• _What is needed_: Could you reproduce every entry as it stands, leaving the pictures behind?

• _Provided information_:
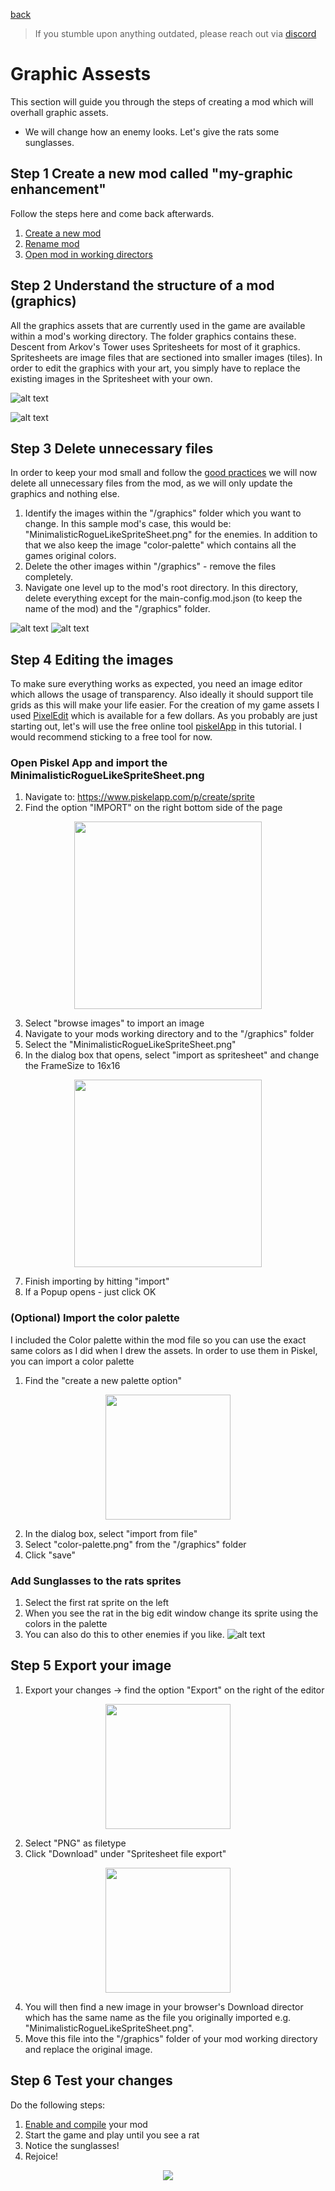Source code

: <a href="../index.md">back</a>

>If you stumble upon anything outdated, please reach out via [discord](https://discord.gg/uJjuuAH5uX)

# Graphic Assests
This section will guide you through the steps of creating a mod which will overhall graphic assets.

 - We will change how an enemy looks. Let's give the rats some sunglasses.

## Step 1 Create a new mod called "my-graphic enhancement"
Follow the steps here and come back afterwards.
1. [Create a new mod](../mod-creation.md#create-a-new-mod)
2. [Rename mod](../mod-creation.md#rename-a-mod)
3. [Open mod in working directors](../mod-creation.md#open-a-mods-working-directory)

## Step 2 Understand the structure of a mod (graphics)
All the graphics assets that are currently used in the game are available within a mod's working directory. The folder graphics contains these. Descent from Arkov's Tower uses Spritesheets for most of it graphics. Spritesheets are image files that are sectioned into smaller images (tiles). In order to edit the graphics with your art, you simply have to replace the existing images in the Spritesheet with your own.

![alt text](../../../img/main/modding/graphics/folder.png)

![alt text](../../../img/main/modding/graphics/assets.png)

## Step 3 Delete unnecessary files
In order to keep your mod small and follow the [good practices](../mod-creation.md#good-practice) we will now delete all unnecessary files from the mod, as we will only update the graphics and nothing else.

1. Identify the images within the "/graphics" folder which you want to change. In this sample mod's case, this would be: "MinimalisticRogueLikeSpriteSheet.png" for the enemies. In addition to that we also keep the image "color-palette" which contains all the games original colors.
2. Delete the other images within "/graphics" - remove the files completely.
3. Navigate one level up to the mod's root directory. In this directory, delete everything except for the main-config.mod.json (to keep the name of the mod) and the "/graphics" folder.

![alt text](../../../img/main/modding/graphics/minimalistic-mod.png)
![alt text](../../../img/main/modding/graphics/only-changed-images.png)

## Step 4 Editing the images
To make sure everything works as expected, you need an image editor which allows the usage of transparency. Also ideally it should support tile grids as this will make your life easier. For the creation of my game assets I used [PixelEdit](https://pyxeledit.com/index.php) which is available for a few dollars. As you probably are just starting out, let's will use the free online tool [piskelApp](https://www.piskelapp.com) in this tutorial. I would recommend sticking to a free tool for now.

### Open Piskel App and import the MinimalisticRogueLikeSpriteSheet.png
1. Navigate to: https://www.piskelapp.com/p/create/sprite
2. Find the option "IMPORT" on the right bottom side of the page

<p align="center">
  <img src="../../../img/main/modding/graphics/import.png" height="300px">
</p>

3. Select "browse images" to import an image
4. Navigate to your mods working directory and to the "/graphics" folder
5. Select the "MinimalisticRogueLikeSpriteSheet.png"
6. In the dialog box that opens, select "import as spritesheet" and change the FrameSize to 16x16

<p align="center">
  <img src="../../../img/main/modding/graphics/import-sprite-sheet.png" height="300px">
</p>

7. Finish importing by hitting "import"
8. If a Popup opens - just click OK

### (Optional) Import the color palette
I included the Color palette within the mod file so you can use the exact same colors as I did when I drew the assets. In order to use them in Piskel, you can import a color palette

1. Find the "create a new palette option"
<p align="center">
  <img src="../../../img/main/modding/graphics/create-a-new-palette.png" height="200px">
</p>

2. In the dialog box, select "import from file"
3. Select "color-palette.png" from the "/graphics" folder
4. Click "save"

### Add Sunglasses to the rats sprites
1. Select the first rat sprite on the left
2. When you see the rat in the big edit window change its sprite using the colors in the palette
3. You can also do this to other enemies if you like.
![alt text](../../../img/main/modding/graphics/rat-sunglass.png)


## Step 5 Export your image
1. Export your changes -> find the option "Export" on the right of the editor
<p align="center">
  <img src="../../../img/main/modding/graphics/export.png" height="200px">
</p>

2. Select "PNG" as filetype
3. Click "Download" under "Spritesheet file export"
<p align="center">
  <img src="../../../img/main/modding/graphics/download.png" height="200px">
</p>

4. You will then find a new image in your browser's Download director which has the same name as the file you originally imported e.g. "MinimalisticRogueLikeSpriteSheet.png".
5. Move this file into the "/graphics" folder of your mod working directory and replace the original image.

## Step 6 Test your changes
Do the following steps:
1. [Enable and compile](../mod-creation.md#enable-and-compile) your mod
2. Start the game and play until you see a rat
3. Notice the sunglasses!
4. Rejoice!

<p align="center">
  <img src="../../../img/main/modding/graphics/result.png" >
</p>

• _Solved exercise_:
Source code

: <a href="../index.md">back</a>

>If you stumble upon anything outdated, please reach out via [discord](https://discord.gg/uJjuuAH5uX)

# Graphic Assests
This section will guide you through the steps of creating a mod which will overhall graphic assets.

 - We will change how an enemy looks. Let's give the rats some sunglasses.

## Step 1 Create a new mod called "my-graphic enhancement"
Follow the steps here and come back afterwards.
1. [Create a new mod](../mod-creation.md#create-a-new-mod)
2. [Rename mod](../mod-creation.md#rename-a-mod)
3. [Open mod in working directors](../mod-creation.md#open-a-mods-working-directory)

## Step 2 Understand the structure of a mod (graphics)
All the graphics assets that are currently used in the game are available within a mod's working directory. The folder graphics contains these. Descent from Arkov's Tower uses Spritesheets for most of it graphics. Spritesheets are image files that are sectioned into smaller images (tiles). In order to edit the graphics with your art, you simply have to replace the existing images in the Spritesheet with your own.

![alt text](../../../img/main/modding/graphics/folder.png)

![alt text](../../../img/main/modding/graphics/assets.png)

## Step 3 Delete unnecessary files
In order to keep your mod small and follow the [good practices](../mod-creation.md#good-practice) we will now delete all unnecessary files from the mod, as we will only update the graphics and nothing else.

1. Identify the images within the "/graphics" folder which you want to change. In this sample mod's case, this would be: "MinimalisticRogueLikeSpriteSheet.png" for the enemies. In addition to that we also keep the image "color-palette" which contains all the games original colors.
2. Delete the other images within "/graphics" - remove the files completely.
3. Navigate one level up to the mod's root directory. In this directory, delete everything except for the main-config.mod.json (to keep the name of the mod) and the "/graphics" folder.

![alt text](../../../img/main/modding/graphics/minimalistic-mod.png)
![alt text](../../../img/main/modding/graphics/only-changed-images.png)

## Step 4 Editing the images
To make sure everything works as expected, you need an image editor which allows the usage of transparency. Also ideally it should support tile grids as this will make your life easier. For the creation of my game assets I used [PixelEdit](https://pyxeledit.com/index.php) which is available for a few dollars. As you probably are just starting out, let's will use the free online tool [piskelApp](https://www.piskelapp.com) in this tutorial. I would recommend sticking to a free tool for now.

### Open Piskel App and import the MinimalisticRogueLikeSpriteSheet.png
1. Navigate to: https://www.piskelapp.com/p/create/sprite
2. Find the option "IMPORT" on the right bottom side of the page

<p align="center">
  <img src="../../../img/main/modding/graphics/import.png" height="300px">
</p>

3. Select "browse images" to import an image
4. Navigate to your mods working directory and to the "/graphics" folder
5. Select the "MinimalisticRogueLikeSpriteSheet.png"
6. In the dialog box that opens, select "import as spritesheet" and change the FrameSize to 16x16

<p align="center">
  <img src="../../../img/main/modding/graphics/import-sprite-sheet.png" height="300px">
</p>

7. Finish importing by hitting "import"
8. If a Popup opens - just click OK

### (Optional) Import the color palette
I included the Color palette within the mod file so you can use the exact same colors as I did when I drew the assets. In order to use them in Piskel, you can import a color palette

1. Find the "create a new palette option"
<p align="center">
  <img src="../../../img/main/modding/graphics/create-a-new-palette.png" height="200px">
</p>

2. In the dialog box, select "import from file"
3. Select "color-palette.png" from the "/graphics" folder
4. Click "save"

### Add Sunglasses to the rats sprites
1. Select the first rat sprite on the left
2. When you see the rat in the big edit window change its sprite using the colors in the palette
3. You can also do this to other enemies if you like.
![alt text](../../../img/main/modding/graphics/rat-sunglass.png)


## Step 5 Export your image
1. Export your changes -> find the option "Export" on the right of the editor
<p align="center">
  <img src="../../../img/main/modding/graphics/export.png" height="200px">
</p>

2. Select "PNG" as filetype
3. Click "Download" under "Spritesheet file export"
<p align="center">
  <img src="../../../img/main/modding/graphics/download.png" height="200px">
</p>

4. You will then find a new image in your browser's Download director which has the same name as the file you originally imported e.g. "MinimalisticRogueLikeSpriteSheet.png".
5. Move this file into the "/graphics" folder of your mod working directory and replace the original image.

## Step 6 Test your changes
Do the following steps:
1. [Enable and compile](../mod-creation.md#enable-and-compile) your mod
2. Start the game and play until you see a rat
3. Notice the sunglasses!
4. Rejoice!

<p align="center">
  <img src="../../../img/main/modding/graphics/result.png" >
</p>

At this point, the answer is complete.